### Source texts of formatted documents
---+---
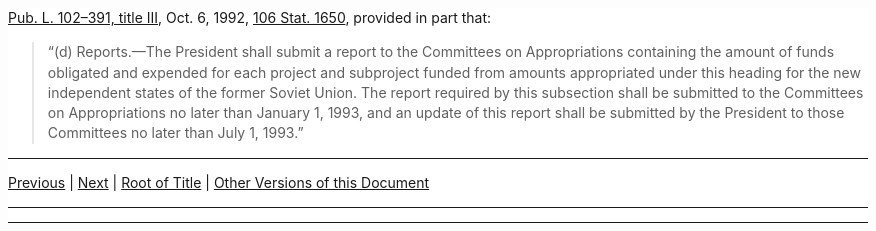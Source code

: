 [Pub. L. 102–391, title III][/us/pl/102/391/tIII], Oct. 6, 1992, [106 Stat. 1650][/us/stat/106/1650], provided in part that: 

> “(d) Reports.—The President shall submit a report to the Committees on Appropriations containing the amount of funds obligated and expended for each project and subproject funded from amounts appropriated under this heading for the new independent states of the former Soviet Union. The report required by this subsection shall be submitted to the Committees on Appropriations no later than January 1, 1993, and an update of this report shall be submitted by the President to those Committees no later than July 1, 1993.”

----------

[Previous](./../../../../..//us/usc/t22/ch67/schI/m__us_usc_t22_ch67_schI.md) | [Next](./../../../../..//us/usc/t22/ch67/schI/m__us_usc_t22_s5812.md) | [Root of Title](./../../../../../) | [Other Versions of this Document](https://publicdocs.github.io/go/links?ns=uslm&ref=%2Fus%2Fusc%2Ft22%2Fs5811)

----------
----------

[/us/pl/102/511/tI]: https://publicdocs.github.io/go/links?ns=uslm&ref=%2Fus%2Fpl%2F102%2F511%2FtI
[/us/stat/106/3321]: https://publicdocs.github.io/go/links?ns=uslm&ref=%2Fus%2Fstat%2F106%2F3321
[/us/pl/112/208/tIV]: https://publicdocs.github.io/go/links?ns=uslm&ref=%2Fus%2Fpl%2F112%2F208%2FtIV
[/us/stat/126/1502]: https://publicdocs.github.io/go/links?ns=uslm&ref=%2Fus%2Fstat%2F126%2F1502
[/us/usc/t8/s1101]: https://publicdocs.github.io/go/links?ns=uslm&ref=%2Fus%2Fusc%2Ft8%2Fs1101
[/us/usc/t31/s5312]: https://publicdocs.github.io/go/links?ns=uslm&ref=%2Fus%2Fusc%2Ft31%2Fs5312
[/us/usc/t8/s1202/f]: https://publicdocs.github.io/go/links?ns=uslm&ref=%2Fus%2Fusc%2Ft8%2Fs1202%2Ff
[/us/usc/t8/s1201/i]: https://publicdocs.github.io/go/links?ns=uslm&ref=%2Fus%2Fusc%2Ft8%2Fs1201%2Fi
[/us/usc/t50/s1701]: https://publicdocs.github.io/go/links?ns=uslm&ref=%2Fus%2Fusc%2Ft50%2Fs1701
[/us/usc/t50/s1701]: https://publicdocs.github.io/go/links?ns=uslm&ref=%2Fus%2Fusc%2Ft50%2Fs1701
[/us/usc/t50/s1705]: https://publicdocs.github.io/go/links?ns=uslm&ref=%2Fus%2Fusc%2Ft50%2Fs1705
[/us/pl/112/208]: https://publicdocs.github.io/go/links?ns=uslm&ref=%2Fus%2Fpl%2F112%2F208
[/us/pl/112/208]: https://publicdocs.github.io/go/links?ns=uslm&ref=%2Fus%2Fpl%2F112%2F208
[/us/pl/108/347]: https://publicdocs.github.io/go/links?ns=uslm&ref=%2Fus%2Fpl%2F108%2F347
[/us/stat/118/1383]: https://publicdocs.github.io/go/links?ns=uslm&ref=%2Fus%2Fstat%2F118%2F1383
[/us/pl/109/480]: https://publicdocs.github.io/go/links?ns=uslm&ref=%2Fus%2Fpl%2F109%2F480
[/us/stat/120/3666-3672]: https://publicdocs.github.io/go/links?ns=uslm&ref=%2Fus%2Fstat%2F120%2F3666-3672
[/us/pl/112/82]: https://publicdocs.github.io/go/links?ns=uslm&ref=%2Fus%2Fpl%2F112%2F82
[/us/stat/125/1863-1867]: https://publicdocs.github.io/go/links?ns=uslm&ref=%2Fus%2Fstat%2F125%2F1863-1867
[/us/usc/t8/s1182/f]: https://publicdocs.github.io/go/links?ns=uslm&ref=%2Fus%2Fusc%2Ft8%2Fs1182%2Ff
[/us/usc/t50/s1705]: https://publicdocs.github.io/go/links?ns=uslm&ref=%2Fus%2Fusc%2Ft50%2Fs1705
[/us/usc/t50/s1701]: https://publicdocs.github.io/go/links?ns=uslm&ref=%2Fus%2Fusc%2Ft50%2Fs1701
[/us/usc/t49/s40102]: https://publicdocs.github.io/go/links?ns=uslm&ref=%2Fus%2Fusc%2Ft49%2Fs40102
[/us/pl/112/82]: https://publicdocs.github.io/go/links?ns=uslm&ref=%2Fus%2Fpl%2F112%2F82
[/us/usc/t50/s4605/j/1]: https://publicdocs.github.io/go/links?ns=uslm&ref=%2Fus%2Fusc%2Ft50%2Fs4605%2Fj%2F1
[/us/pl/109/480]: https://publicdocs.github.io/go/links?ns=uslm&ref=%2Fus%2Fpl%2F109%2F480
[/us/stat/120/3668]: https://publicdocs.github.io/go/links?ns=uslm&ref=%2Fus%2Fstat%2F120%2F3668
[/us/pl/108/347/s4/d/1]: https://publicdocs.github.io/go/links?ns=uslm&ref=%2Fus%2Fpl%2F108%2F347%2Fs4%2Fd%2F1
[/us/pl/108/347]: https://publicdocs.github.io/go/links?ns=uslm&ref=%2Fus%2Fpl%2F108%2F347
[/us/pl/108/347/s8]: https://publicdocs.github.io/go/links?ns=uslm&ref=%2Fus%2Fpl%2F108%2F347%2Fs8
[/us/pl/103/306/tII]: https://publicdocs.github.io/go/links?ns=uslm&ref=%2Fus%2Fpl%2F103%2F306%2FtII
[/us/stat/108/1617]: https://publicdocs.github.io/go/links?ns=uslm&ref=%2Fus%2Fstat%2F108%2F1617
[/us/pl/102/391]: https://publicdocs.github.io/go/links?ns=uslm&ref=%2Fus%2Fpl%2F102%2F391
[/us/pl/102/391/tIII]: https://publicdocs.github.io/go/links?ns=uslm&ref=%2Fus%2Fpl%2F102%2F391%2FtIII
[/us/stat/106/1650]: https://publicdocs.github.io/go/links?ns=uslm&ref=%2Fus%2Fstat%2F106%2F1650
---+---
### WHAT YOU ARE ASKED TO DO
The records above must all be output exactly. Omit the images.

### RESPONSE TO THE EXERCISE
Source code

: [Pub. L. 102–391, title III][/us/pl/102/391/tIII], Oct. 6, 1992, [106 Stat. 1650][/us/stat/106/1650], provided in part that: 

> “(d) Reports.—The President shall submit a report to the Committees on Appropriations containing the amount of funds obligated and expended for each project and subproject funded from amounts appropriated under this heading for the new independent states of the former Soviet Union. The report required by this subsection shall be submitted to the Committees on Appropriations no later than January 1, 1993, and an update of this report shall be submitted by the President to those Committees no later than July 1, 1993.”

----------

[Previous](./../../../../..//us/usc/t22/ch67/schI/m__us_usc_t22_ch67_schI.md) | [Next](./../../../../..//us/usc/t22/ch67/schI/m__us_usc_t22_s5812.md) | [Root of Title](./../../../../../) | [Other Versions of this Document](https://publicdocs.github.io/go/links?ns=uslm&ref=%2Fus%2Fusc%2Ft22%2Fs5811)

----------
----------

[/us/pl/102/511/tI]: https://publicdocs.github.io/go/links?ns=uslm&ref=%2Fus%2Fpl%2F102%2F511%2FtI
[/us/stat/106/3321]: https://publicdocs.github.io/go/links?ns=uslm&ref=%2Fus%2Fstat%2F106%2F3321
[/us/pl/112/208/tIV]: https://publicdocs.github.io/go/links?ns=uslm&ref=%2Fus%2Fpl%2F112%2F208%2FtIV
[/us/stat/126/1502]: https://publicdocs.github.io/go/links?ns=uslm&ref=%2Fus%2Fstat%2F126%2F1502
[/us/usc/t8/s1101]: https://publicdocs.github.io/go/links?ns=uslm&ref=%2Fus%2Fusc%2Ft8%2Fs1101
[/us/usc/t31/s5312]: https://publicdocs.github.io/go/links?ns=uslm&ref=%2Fus%2Fusc%2Ft31%2Fs5312
[/us/usc/t8/s1202/f]: https://publicdocs.github.io/go/links?ns=uslm&ref=%2Fus%2Fusc%2Ft8%2Fs1202%2Ff
[/us/usc/t8/s1201/i]: https://publicdocs.github.io/go/links?ns=uslm&ref=%2Fus%2Fusc%2Ft8%2Fs1201%2Fi
[/us/usc/t50/s1701]: https://publicdocs.github.io/go/links?ns=uslm&ref=%2Fus%2Fusc%2Ft50%2Fs1701
[/us/usc/t50/s1701]: https://publicdocs.github.io/go/links?ns=uslm&ref=%2Fus%2Fusc%2Ft50%2Fs1701
[/us/usc/t50/s1705]: https://publicdocs.github.io/go/links?ns=uslm&ref=%2Fus%2Fusc%2Ft50%2Fs1705
[/us/pl/112/208]: https://publicdocs.github.io/go/links?ns=uslm&ref=%2Fus%2Fpl%2F112%2F208
[/us/pl/112/208]: https://publicdocs.github.io/go/links?ns=uslm&ref=%2Fus%2Fpl%2F112%2F208
[/us/pl/108/347]: https://publicdocs.github.io/go/links?ns=uslm&ref=%2Fus%2Fpl%2F108%2F347
[/us/stat/118/1383]: https://publicdocs.github.io/go/links?ns=uslm&ref=%2Fus%2Fstat%2F118%2F1383
[/us/pl/109/480]: https://publicdocs.github.io/go/links?ns=uslm&ref=%2Fus%2Fpl%2F109%2F480
[/us/stat/120/3666-3672]: https://publicdocs.github.io/go/links?ns=uslm&ref=%2Fus%2Fstat%2F120%2F3666-3672
[/us/pl/112/82]: https://publicdocs.github.io/go/links?ns=uslm&ref=%2Fus%2Fpl%2F112%2F82
[/us/stat/125/1863-1867]: https://publicdocs.github.io/go/links?ns=uslm&ref=%2Fus%2Fstat%2F125%2F1863-1867
[/us/usc/t8/s1182/f]: https://publicdocs.github.io/go/links?ns=uslm&ref=%2Fus%2Fusc%2Ft8%2Fs1182%2Ff
[/us/usc/t50/s1705]: https://publicdocs.github.io/go/links?ns=uslm&ref=%2Fus%2Fusc%2Ft50%2Fs1705
[/us/usc/t50/s1701]: https://publicdocs.github.io/go/links?ns=uslm&ref=%2Fus%2Fusc%2Ft50%2Fs1701
[/us/usc/t49/s40102]: https://publicdocs.github.io/go/links?ns=uslm&ref=%2Fus%2Fusc%2Ft49%2Fs40102
[/us/pl/112/82]: https://publicdocs.github.io/go/links?ns=uslm&ref=%2Fus%2Fpl%2F112%2F82
[/us/usc/t50/s4605/j/1]: https://publicdocs.github.io/go/links?ns=uslm&ref=%2Fus%2Fusc%2Ft50%2Fs4605%2Fj%2F1
[/us/pl/109/480]: https://publicdocs.github.io/go/links?ns=uslm&ref=%2Fus%2Fpl%2F109%2F480
[/us/stat/120/3668]: https://publicdocs.github.io/go/links?ns=uslm&ref=%2Fus%2Fstat%2F120%2F3668
[/us/pl/108/347/s4/d/1]: https://publicdocs.github.io/go/links?ns=uslm&ref=%2Fus%2Fpl%2F108%2F347%2Fs4%2Fd%2F1
[/us/pl/108/347]: https://publicdocs.github.io/go/links?ns=uslm&ref=%2Fus%2Fpl%2F108%2F347
[/us/pl/108/347/s8]: https://publicdocs.github.io/go/links?ns=uslm&ref=%2Fus%2Fpl%2F108%2F347%2Fs8
[/us/pl/103/306/tII]: https://publicdocs.github.io/go/links?ns=uslm&ref=%2Fus%2Fpl%2F103%2F306%2FtII
[/us/stat/108/1617]: https://publicdocs.github.io/go/links?ns=uslm&ref=%2Fus%2Fstat%2F108%2F1617
[/us/pl/102/391]: https://publicdocs.github.io/go/links?ns=uslm&ref=%2Fus%2Fpl%2F102%2F391
[/us/pl/102/391/tIII]: https://publicdocs.github.io/go/links?ns=uslm&ref=%2Fus%2Fpl%2F102%2F391%2FtIII
[/us/stat/106/1650]: https://publicdocs.github.io/go/links?ns=uslm&ref=%2Fus%2Fstat%2F106%2F1650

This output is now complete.